Trump and Barr, and the ever-shrinking pool of those who surround and enable them, don’t care about broken institutions or cratered norms. They believe in owning their enemies by whatever means they can get away with politically. It’s not ever going to be a fair fight. And there are, in this media moment, rewards for setting dumpster fires, and few rewards for adding sober letters to the file.
I’m not sure how we’ll know when it’s time for DOJ lawyers to chain themselves to the building, or to put down their bluebooks and walk out. But we make a mistake when we believe that each time Barr and his political cronies gets a pass, the result is effectively the same. As is always the case when norms are eroded, as norm-enthusiasts shake our fists at the clouds, we are also laying the groundwork for the next violation, which will surely be worse. Susan Hennessey, the Executive Editor at Lawfare tweeted this subtle but obvious point after the Flynn pleading was filed: That Barr had learned from the fact that the noisy internal outrage over the Stone sentencing had resulted in nothing emboldened him to do it again for Flynn. “Barr tested waters in interfering with Stone sentencing,” Hennessey wrote. “Remember the calls for his resignation, the internal revolt at Main Justice? Remember how Barr just waited it out? He got away with that. So now he’ll do this and wait out the outrage once again. Then onto the next abuse.”

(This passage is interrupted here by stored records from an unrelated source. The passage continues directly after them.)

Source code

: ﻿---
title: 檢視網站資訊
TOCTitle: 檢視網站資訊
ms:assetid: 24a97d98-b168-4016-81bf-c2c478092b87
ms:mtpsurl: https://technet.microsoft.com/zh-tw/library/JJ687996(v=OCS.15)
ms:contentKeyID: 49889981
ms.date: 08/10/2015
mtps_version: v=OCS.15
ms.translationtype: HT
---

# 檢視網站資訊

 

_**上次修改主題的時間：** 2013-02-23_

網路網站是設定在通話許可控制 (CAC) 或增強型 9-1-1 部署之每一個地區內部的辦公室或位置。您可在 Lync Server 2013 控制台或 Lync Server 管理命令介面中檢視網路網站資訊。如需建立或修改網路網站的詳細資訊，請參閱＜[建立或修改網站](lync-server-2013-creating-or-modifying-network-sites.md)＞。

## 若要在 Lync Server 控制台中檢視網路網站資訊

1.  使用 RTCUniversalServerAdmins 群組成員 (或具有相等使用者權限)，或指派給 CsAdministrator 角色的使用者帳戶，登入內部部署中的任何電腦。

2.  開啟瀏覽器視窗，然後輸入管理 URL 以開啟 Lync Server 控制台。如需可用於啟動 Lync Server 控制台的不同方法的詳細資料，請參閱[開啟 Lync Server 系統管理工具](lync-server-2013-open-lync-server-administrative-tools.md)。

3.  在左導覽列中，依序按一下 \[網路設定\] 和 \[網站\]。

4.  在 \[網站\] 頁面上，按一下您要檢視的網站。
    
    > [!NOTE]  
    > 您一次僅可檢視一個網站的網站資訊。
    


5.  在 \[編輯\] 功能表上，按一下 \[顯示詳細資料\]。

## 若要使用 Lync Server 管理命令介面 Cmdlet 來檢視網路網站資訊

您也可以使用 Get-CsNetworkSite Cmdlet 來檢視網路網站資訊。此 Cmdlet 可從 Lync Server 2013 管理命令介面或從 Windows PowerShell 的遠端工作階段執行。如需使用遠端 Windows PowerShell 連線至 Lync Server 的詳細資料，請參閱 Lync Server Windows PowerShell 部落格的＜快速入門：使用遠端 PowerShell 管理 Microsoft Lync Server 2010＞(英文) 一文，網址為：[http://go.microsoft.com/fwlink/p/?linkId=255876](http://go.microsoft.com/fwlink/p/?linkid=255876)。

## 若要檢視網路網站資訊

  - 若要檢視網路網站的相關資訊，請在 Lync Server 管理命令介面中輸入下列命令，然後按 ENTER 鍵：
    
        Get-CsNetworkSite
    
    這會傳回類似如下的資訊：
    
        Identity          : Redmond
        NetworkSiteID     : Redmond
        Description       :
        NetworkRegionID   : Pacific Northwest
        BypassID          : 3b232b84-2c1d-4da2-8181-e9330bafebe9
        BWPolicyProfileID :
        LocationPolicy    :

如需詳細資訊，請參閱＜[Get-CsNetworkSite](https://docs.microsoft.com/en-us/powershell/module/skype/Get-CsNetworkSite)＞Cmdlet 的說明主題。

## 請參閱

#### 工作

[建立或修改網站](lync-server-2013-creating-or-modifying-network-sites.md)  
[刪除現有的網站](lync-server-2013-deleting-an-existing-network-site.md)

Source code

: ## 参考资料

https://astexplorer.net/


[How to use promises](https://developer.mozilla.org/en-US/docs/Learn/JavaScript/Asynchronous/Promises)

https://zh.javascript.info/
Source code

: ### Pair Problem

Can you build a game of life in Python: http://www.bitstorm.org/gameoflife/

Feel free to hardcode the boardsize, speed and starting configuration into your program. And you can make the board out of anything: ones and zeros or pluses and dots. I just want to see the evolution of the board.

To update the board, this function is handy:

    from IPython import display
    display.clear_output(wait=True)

More than one observer has noted this past weekend that once the apparatus of the Justice system has been commandeered to protect the president’s boosters and do harm to his opponents, we are fully in the realm of authoritarianism. But even that has come to sound like so many words; and they are words we have heard so many times in recent years that they barely break through the noisy words of the president himself: words that feed the dumpster fire by threatening journalists for reporting all this. But with each repetition of the pattern, the result is an invitation to go farther, and to tolerate more. This is the play; it’s always been the play. Screaming is unseemly and destructive and usually a mark of rank insanity. Not-screaming is quickly becoming the same.